CMS has published FAQs relating to issues raised by Medicaid and CHIP agencies about how to handle challenges relating to COVID-19.
State Medicaid and Children’s Health Insurance Program (CHIP) agencies have some discretion in how to handle challenges arising out of the 2019 Novel Coronavirus (COVID-19) outbreak. CMS has provided some guidance to state agencies by publishing Frequently Asked Questions (FAQs) that cover a range of topics, including eligibility and enrollment, how to handle quarantined beneficiaries, flexibility in benefits and access to care, and how to handle staff and technology shortages. States are encouraged to look at existing resources such as the Disaster Preparedness Toolkit developed by CMS specifically for state Medicaid and CHIP agencies to address a variety of policy and program topics. In a recent press release, CMS has indicated that it is working directly with impacted states and associations to provide guidance and answer questions about existing federal flexibilities, and it will continue to address questions and issues as they come into CMS.

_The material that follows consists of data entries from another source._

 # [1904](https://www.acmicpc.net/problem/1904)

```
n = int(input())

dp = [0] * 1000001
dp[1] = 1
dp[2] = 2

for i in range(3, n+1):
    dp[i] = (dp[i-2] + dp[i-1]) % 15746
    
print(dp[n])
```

Eligibility and enrollment. States have the authority to add additional Medicaid eligibility groups or populations (if covered by the state) to their Hospital Presumptive Eligibility program. States may also utilize Appendix K of the section 1915(c) waiver application to temporarily increase individual eligibility cost limits, modify service, scope, or coverage requirements, exceed service limitations, add services to the waiver, provide services in out-of-state settings, and/or permit payment for services rendered by family caregivers or legally responsible individuals.
States are excused from meeting the timeliness standards for processing Medicaid and CHIP applications due to an administrative or other emergency beyond the agency’s control, such as COVID-19. There is also flexibility in meeting the timeliness standards for renewing Medicaid eligibility during these times. A state plan amendment (SPA) is not required for either of these delays, but the reason for the delay or exception should be documented in the applicant’s or individual’s case record.
Quarantine. Access to Medicaid services provided in an individual’s private home or group residential setting should not change because the beneficiary is quarantined, however a SPA may be necessary to amend language to clarify where services may be provided. States have broad flexibility to cover telehealth through Medicaid and no federal approval is needed to reimburse providers for telehealth services in the same manner or at the same rate that states pay for face-to-face services. However, a SPA would be necessary if any changes are made to payment methodologies. States have flexibility to establish and manage prior authorization processes for supplies and prescription drugs without CMS approval, however a SPA may be needed if there is a change in the quantity of a prescription drug dispensed.
Access to care. Rural health clinics (RHCs) may serve as originating sites for telehealth services furnished by a remotely located "distant site" health care provider, but are not authorized to furnish telehealth services as distant site health care providers to provide services to residents in the rural communities. The test for the detection of COVID-19 is coverable under Medicaid’s mandatory laboratory benefit and if the state’s current Medicaid cost sharing policies include cost sharing for the test, the state can submit a SPA to eliminate cost sharing for that test. A state may also submit a SPA to stop charging copayments for particular items or services in Medicaid, however this could not be applied narrowly to only those affected by a particular diagnosis, such as COVID-19. Instead, a state may request section 1115 authority to temporarily suspend copayments only for individuals needing treatment for COVID-19 infection.